Mr. Smith attended one meeting of the Town Council concerning the rate surcharge, but has not picketed the Town. He has felt compelled to remain current in his payments predicated upon his understanding that his water service would be turned off should he fail to pay. He agrees with the opinion of plaintiff’s expert concerning what is a fair and reasonable rate for out-of-town service. He seeks a refund.

Dennis Lormel

Dennis Lormel, a plaintiff in this suit and a resident of the Lansdowne on the Potomac community, believes the Town of Leesburg acted arbitrarily in setting the surcharge for out-of-town customers of water and sewer service. He asserts the rates are unreasonable but has remained current in his payments because he fears his water service will be cut-off should he fail to do so.
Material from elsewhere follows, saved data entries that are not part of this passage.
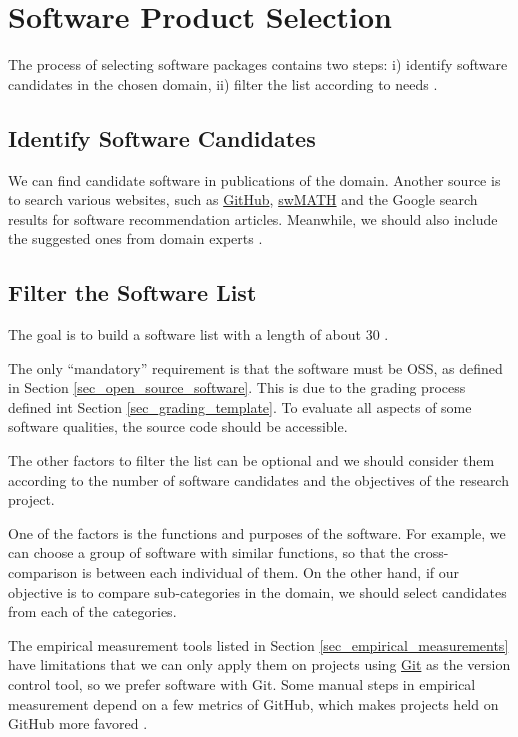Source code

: \section{Software Product Selection}
\label{sec_software_selection}

The process of selecting software packages contains two steps: i) identify software candidates in the chosen domain, ii) filter the list according to needs \cite{SmithEtAl2021}.

\subsection{Identify Software Candidates}
\label{sec_identify_software_candidates}
We can find candidate software in publications of the domain. Another source is to search various websites, such as \hyperlink{https://github.com/}{GitHub}, \hyperlink{https://swmath.org/}{swMATH} and the Google search results for software recommendation articles. Meanwhile, we should also include the suggested ones from domain experts \cite{SmithEtAl2021}.

\subsection{Filter the Software List}
\label{sec_filter_software_list}
The goal is to build a software list with a length of about 30 \cite{SmithEtAl2021}.

The only ``mandatory'' requirement is that the software must be OSS, as defined in Section \ref{sec_open_source_software}. This is due to the grading process defined int Section \ref{sec_grading_template}. To evaluate all aspects of some software qualities, the source code should be accessible. 

The other factors to filter the list can be optional and we should consider them according to the number of software candidates and the objectives of the research project.

One of the factors is the functions and purposes of the software. For example, we can choose a group of software with similar functions, so that the cross-comparison is between each individual of them. On the other hand, if our objective is to compare sub-categories in the domain, we should select candidates from each of the categories.

The empirical measurement tools listed in Section \ref{sec_empirical_measurements} have limitations that we can only apply them on projects using \hyperlink{https://git-scm.com/}{Git} as the version control tool, so we prefer software with Git. Some manual steps in empirical measurement depend on a few metrics of GitHub, which makes projects held on GitHub more favored \cite{SmithEtAl2021}.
Mr. Lormel placed no phone calls in protest to the rate increase and did not attend any Town Council Meetings where the matter was discussed. He expressed faith in the consultant retained by plaintiffs to determine the reasonableness of the water and sewer rates charged out-of-town customers by the Town of Leesburg.

David D ’Onofrio

Mr. D’Onofrio is a member, current vice president, and former president of the plaintiffs Spring Lakes Homeowners Community Association. As previously noted, this community lying outside the town *432limits and consisting of 388 homes is served exclusively by water and sewer service provided by the Town of Leesburg.

Prior to January 1, 2006, Mr. D’Onofrio, in his official capacity and in opposition to the proposed surcharge for out-of-town residents, attended meetings of the Town Council, met with other affected communities, and wrote letters in protest. While the Association is current in its payments for water and sewer service, the membership has felt obliged to do so to avoid having water service turned off. Mr. D’Onofrio noted that the Association was obliged to use Town water for use in its community pool.

The Spring Lakes Homeowners Association is seeking a refund in the case.

Stewart Curley

Mr. Curley is the president of the River Creek Owners Association, a corporation consisting of the owners of approximately 1,025 homes in the River Creek community. The River Creek Community is located outside the corporate limits of the Town of Leesburg. The Town is the exclusive provider of potable water and sewer service to facilities operated by the Association. There are two facilities operated by the Association and ten staff members that depend on this water and sewer service provided by the Town of Leesburg.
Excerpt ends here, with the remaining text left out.